Rachael agradecía el interés con que Benny intentaba proteger su honor. Su apoyo y amabilidad eran incondicionales. Sin embargo no le importaba que Verdad y Hagerstrom la consideraran como una posible asesina o cómplice de asesinato. Era incapaz de matar a nadie y la muerte de Eric había sido puramente accidental, lo cual acabaría siendo evidente, hasta para el más suspicaz de los detectives. Pero mientras Hagerstrom y Verdad se ocupaban de aclarar esos puntos, no investigarían otros aspectos del caso más próximos a la horrenda verdad. Habían resuelto seguirle la pista a su propia tergiversación de los hechos y a ella no le importaba ser objeto de sus infundadas sospechas, siempre y cuando no se alejaran de la pista falsa.
—Teniente Verdad —dijo Rachael—, seguro que la explicación más lógica, a pesar de las afirmaciones del doctor Kordell, es que han puesto simplemente el cadáver en algún lugar equivocado —dijo ante las protestas inmediatas del delgado médico y de Ronald Tescanet—. O puede que hayan sido jóvenes universitarios, para gastar una sofisticada broma —prosiguió—. Algún tipo de rito de iniciación. Las han hecho peores.
—Creo que ya conozco la respuesta a esta pregunta —dijo Benny—, pero ¿es posible que Eric Leben no estuviera muerto después de todo? ¿Pudo cometerse un error al diagnosticar su estado? ¿Pudo haber salido de aquí andando aturdido?
—¡No, no, no! —exclamó Tescanet empalideciendo e inesperadamente sudoroso a pesar del aire frío.
—Imposible —dijo Kordell simultáneamente—. Le examiné personalmente. Tenía enormes lesiones craneales y ni el más remoto síntoma de funciones vitales.
—¿No recibió el doctor Leben atención médica alguna inmediatamente después del accidente? —preguntó Verdad, aparentemente intrigado por esta nueva teoría que acababan de insinuar.
—Le examinaron los técnicos sanitarios —respondió Kordell.
—Están muy preparados y son de absoluta confianza —agregó Tescanet, secando su mullido rostro con un pañuelo.
Tenía que calcular mentalmente y con toda rapidez la diferencia entre lo que le correspondería pagar a la municipalidad por un error en el depósito de cadáveres y, lo que sería mucho más grave, en el caso de que se demostrara la incompetencia de los técnicos sanitarios.

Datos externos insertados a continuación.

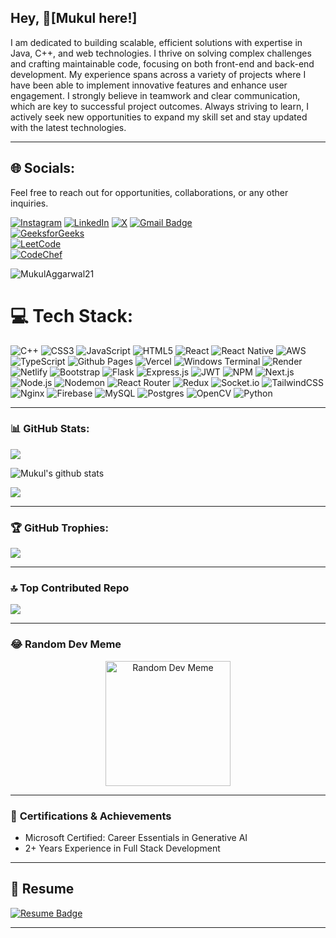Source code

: ## Hey, 👋[Mukul here!] 

 
I am dedicated to building scalable, efficient solutions with expertise in Java, C++, and web technologies. I thrive on solving complex challenges and crafting maintainable code, focusing on both front-end and back-end development. My experience spans across a variety of projects where I have been able to implement innovative features and enhance user engagement. I strongly believe in teamwork and clear communication, which are key to successful project outcomes. Always striving to learn, I actively seek new opportunities to expand my skill set and stay updated with the latest technologies.

--- 

## 🌐 Socials:

Feel free to reach out for opportunities, collaborations, or any other inquiries.

[![Instagram](https://img.shields.io/badge/Instagram-%23E4405F.svg?logo=Instagram&logoColor=white)](https://instagram.com/mukul_aggarwal21_/) [![LinkedIn](https://img.shields.io/badge/LinkedIn-%230077B5.svg?logo=linkedin&logoColor=white)](https://www.linkedin.com/in/mukul-aggarwal-850368261/) [![X](https://img.shields.io/badge/X-black.svg?logo=X&logoColor=white)](https://x.com/)  [![Gmail Badge](https://img.shields.io/badge/-aggarwalmukul2194@gmail.com-c14438?style=flat-square&logo=Gmail&logoColor=white&link=mailto:aggarwalmukul2194@gmail.com)](mailto:aggarwalmukul2194@gmail.com)  
[![GeeksforGeeks](https://img.shields.io/badge/GeeksforGeeks-%230A9F3D.svg?logo=GeeksforGeeks&logoColor=white)](https://www.geeksforgeeks.org/user/aggarwalmyc93/)  
[![LeetCode](https://img.shields.io/badge/LeetCode-%23FFA116.svg?logo=LeetCode&logoColor=white)](https://leetcode.com/u/AGGARWAL_MUKUL21/)  
[![CodeChef](https://img.shields.io/badge/CodeChef-%23CC8D00.svg?logo=CodeChef&logoColor=white)](https://www.codechef.com/users/aggarwal_mukul)



<p align="left"> <img src="https://komarev.com/ghpvc/?username=MukulAggarwal21" alt="MukulAggarwal21" /> </p>




# 💻 Tech Stack:
<p align="left">
  <img src="https://img.shields.io/badge/c++-%2300599C.svg?style=flat-square&logo=c%2B%2B&logoColor=white" alt="C++"/>
  <img src="https://img.shields.io/badge/css3-%231572B6.svg?style=flat-square&logo=css3&logoColor=white" alt="CSS3"/>
  <img src="https://img.shields.io/badge/javascript-%23323330.svg?style=flat-square&logo=javascript&logoColor=%23F7DF1E" alt="JavaScript"/>
  <img src="https://img.shields.io/badge/html5-%23E34F26.svg?style=flat-square&logo=html5&logoColor=white" alt="HTML5"/>
  <img src="https://img.shields.io/badge/react-%2320232a.svg?style=flat-square&logo=react&logoColor=%2361DAFB" alt="React"/>
  <img src="https://img.shields.io/badge/react_native-%2320232a.svg?style=flat-square&logo=react&logoColor=%2361DAFB" alt="React Native"/>
  <img src="https://img.shields.io/badge/AWS-%23FF9900.svg?style=flat-square&logo=amazon-aws&logoColor=white" alt="AWS"/>
  <img src="https://img.shields.io/badge/typescript-%23007ACC.svg?style=flat-square&logo=typescript&logoColor=white" alt="TypeScript"/>
  <img src="https://img.shields.io/badge/github%20pages-121013?style=flat-square&logo=github&logoColor=white" alt="Github Pages"/>
  <img src="https://img.shields.io/badge/vercel-%23000000.svg?style=flat-square&logo=vercel&logoColor=white" alt="Vercel"/>
  <img src="https://img.shields.io/badge/Windows%20Terminal-%234D4D4D.svg?style=flat-square&logo=windows-terminal&logoColor=white" alt="Windows Terminal"/>
  <img src="https://img.shields.io/badge/Render-%46E3B7.svg?style=flat-square&logo=render&logoColor=white" alt="Render"/>
  <img src="https://img.shields.io/badge/netlify-%23000000.svg?style=flat-square&logo=netlify&logoColor=%2300C7B7" alt="Netlify"/>
  <img src="https://img.shields.io/badge/bootstrap-%238511FA.svg?style=flat-square&logo=bootstrap&logoColor=white" alt="Bootstrap"/>
  <img src="https://img.shields.io/badge/flask-%23000.svg?style=flat-square&logo=flask&logoColor=white" alt="Flask"/>
  <img src="https://img.shields.io/badge/express.js-%23404d59.svg?style=flat-square&logo=express&logoColor=%2361DAFB" alt="Express.js"/>
  <img src="https://img.shields.io/badge/JWT-black?style=flat-square&logo=JSON%20web%20tokens" alt="JWT"/>
  <img src="https://img.shields.io/badge/NPM-%23CB3837.svg?style=flat-square&logo=npm&logoColor=white" alt="NPM"/>
  <img src="https://img.shields.io/badge/Next-black?style=flat-square&logo=next.js&logoColor=white" alt="Next.js"/>
  <img src="https://img.shields.io/badge/node.js-6DA55F?style=flat-square&logo=node.js&logoColor=white" alt="Node.js"/>
  <img src="https://img.shields.io/badge/NODEMON-%23323330.svg?style=flat-square&logo=nodemon&logoColor=%23BBDEAD" alt="Nodemon"/>
  <img src="https://img.shields.io/badge/React_Router-CA4245?style=flat-square&logo=react-router&logoColor=white" alt="React Router"/>
  <img src="https://img.shields.io/badge/redux-%23593d88.svg?style=flat-square&logo=redux&logoColor=white" alt="Redux"/>
  <img src="https://img.shields.io/badge/socket.io-black?style=flat-square&logo=socket.io&badgeColor=010101" alt="Socket.io"/>
  <img src="https://img.shields.io/badge/tailwindcss-%2338B2AC.svg?style=flat-square&logo=tailwind-css&logoColor=white" alt="TailwindCSS"/>
  <img src="https://img.shields.io/badge/nginx-%23009639.svg?style=flat-square&logo=nginx&logoColor=white" alt="Nginx"/>
  <img src="https://img.shields.io/badge/Firebase-039BE5?style=flat-square&logo=Firebase&logoColor=white" alt="Firebase"/>
  <img src="https://img.shields.io/badge/mysql-%2300000f.svg?style=flat-square&logo=mysql&logoColor=white" alt="MySQL"/>
  <img src="https://img.shields.io/badge/postgres-%23316192.svg?style=flat-square&logo=postgresql&logoColor=white" alt="Postgres"/>
  <img src="https://img.shields.io/badge/opencv-%235C3EE8.svg?style=flat-square&logo=opencv&logoColor=white" alt="OpenCV"/>
  <img src="https://img.shields.io/badge/python-%233776AB.svg?style=flat-square&logo=python&logoColor=white" alt="Python"/>
</p>





---

### 📊 **GitHub Stats:**

<img src = "https://github-readme-stats.vercel.app/api/top-langs/?username=MukulAggarwal21&layout=compact">

![Mukul's github stats](https://github-readme-stats.vercel.app/api?username=MukulAggarwal21&show_icons=true)

![](https://github-readme-streak-stats.herokuapp.com/?user=MukulAggarwal21&theme=dark&hide_border=false)<br/>


---

### 🏆 **GitHub Trophies:**
![](https://github-profile-trophy.vercel.app/?username=MukulAggarwal21&theme=darkhub&no-frame=false&no-bg=false&margin-w=4)

---


### 🔝 Top Contributed Repo
![](https://github-contributor-stats.vercel.app/api?username=MukulAggarwal21&limit=5&theme=dark&combine_all_yearly_contributions=true)

---

### 😂 **Random Dev Meme**

<div align="center">
  <img src="https://dz2cdn1.dzone.com/storage/temp/13990138-code-21.gif" alt="Random Dev Meme" style="height: 200px;" />
</div>

---

### 🌟 **Certifications & Achievements**

- Microsoft Certified: Career Essentials in Generative AI
- 2+ Years Experience in Full Stack Development
---

## 📄 Resume

[![Resume Badge](https://img.shields.io/badge/Download%20Resume-%2300C7B7.svg?style=flat-square&logo=google-drive&logoColor=white)](https://drive.google.com/file/d/1WoGCadIqEYIiIleXEBvRmy5Fnm6DEYH_/view?usp=sharing)


---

—Fueran cuales fuesen las circunstancias, jamás declararían muerto a alguien que no lo estuviera —agregó el abogado.
—Uno: no había ningún tipo de actividad cardiaca —dijo Kordell, contando las pruebas de la muerte con unos dedos largos y flexibles, que tanto podían ser los de un pianista como los de un patólogo—. Los técnicos sanitarios obtuvieron una línea perfectamente horizontal en el electrocardiógrafo de la ambulancia. Dos: ausencia absoluta de funciones respiratorias. Tres: temperatura corporal en constante descenso.
—Indiscutiblemente muerto —susurró Tescanet.
El teniente Verdad miraba ahora al abogado y al médico con la misma desconfianza y ojos de halcón con que había observado a Rachael. Probablemente no creía que Tescanet, Kordell o los técnicos sanitarios ocultaran algún acto reprochable. Sin embargo, su naturaleza y su experiencia le hacían sospechar de cualquiera, en cualquier momento y en cualquier lugar, dada la menor razón para ello.
—Cuatro —prosiguió Kordell, cortando la interrupción de Tescanet—: No había absolutamente ninguna actividad eléctrica perceptible en su cerebro. Aquí disponemos de un electroencefalógrafo, que frecuentemente utilizamos con los accidentados como última prueba. Esta es una medida de seguridad que he instituido desde que tomé posesión del cargo. El doctor Leben fue conectado al electroencefalógrafo a su llegada y no manifestó ninguna actividad cerebral perceptible. Se hizo en mi presencia y vi la gráfica. Muerte cerebral. Si existe un método universalmente reconocido para declarar la defunción de un paciente, este consiste en que el médico que le asiste determine la existencia de un paro cardíaco total e irreversible, acompañado de muerte cerebral. Las pupilas del doctor Leben no se dilataban a la luz. Y no respiraba. Con el debido respeto, señora Leben, su esposo estaba tan muerto como cualquiera de los muchos difuntos que he visto y en ello apostaría mi reputación.
Rachael no dudaba de que Eric hubiese estado muerto. Había visto sus ojos sin vida ni parpadeo cuando yacía en un charco de sangre en la calzada. Había visto, demasiado bien, la profunda herida que le surcaba el cráneo desde la parte posterior de la oreja hasta la sien, con el hueso quebrado y machacado. Sin embargo, se alegraba de que Benny se hubiera confundido involuntariamente, proporcionándoles otra pista falsa a los detectives.
Estoy segura de que estaba muerto —dijo—. No me cabe la menor duda. Le vi en el lugar del accidente y sé que no había confusión posible.
Kordell y Tescanet se sintieron profundamente aliviados.
—Entonces descartamos esta hipótesis —dijo Verdad, encogiéndose de hombros.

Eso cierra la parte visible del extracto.